然而,就是这么一桩人所共愤的罪恶勾当,有关方面却做了大量欲盖弥彰的报道,其中尤以美国的新闻媒体为甚。事故发生不久,《纽约时报》记者从孟买发出报道,声称是援引机上幸存的维修工程师卡尼克先生的声明,认为“这似乎更像是一次普通事故,而不像是有意的破坏事件”。卡尼克先生看了类似的报道后,深表不满,立即写信给《印度时报》编辑部称:“我否认曾在任何时候发表过类似的声明。”一个月后,即5月14日,美国新闻社又从马尼拉发出类似的报道,称印度尼西亚调查小组组长伊马旺博士否认了“克什米尔公主”号系被人破毁的指控。

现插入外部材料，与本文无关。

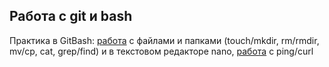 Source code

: ## Работа с git и bash
Практика в GitBash: [работа](https://github.com/DariaBakhtina/git_bash/blob/main/Файлы%20и%20папки.txt) с файлами и папками (touch/mkdir, rm/rmdir, mv/cp, cat, grep/find) и в текстовом редакторе nano, [работа](https://github.com/DariaBakhtina/git_bash/blob/main/ping%2C%20curl.txt) с ping/curl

他说迄今调查小组的调查结果证明“情况良好”,飞机坠毁是由于一次普通的事故。对此,伊马旺博士通过新闻媒体对上述说法予以否认,并于5月26日以调查委员会的名义正式作出结论,认为飞机失事是由一枚放在右翼尾轮升降道中的定时炸弹爆炸造成的。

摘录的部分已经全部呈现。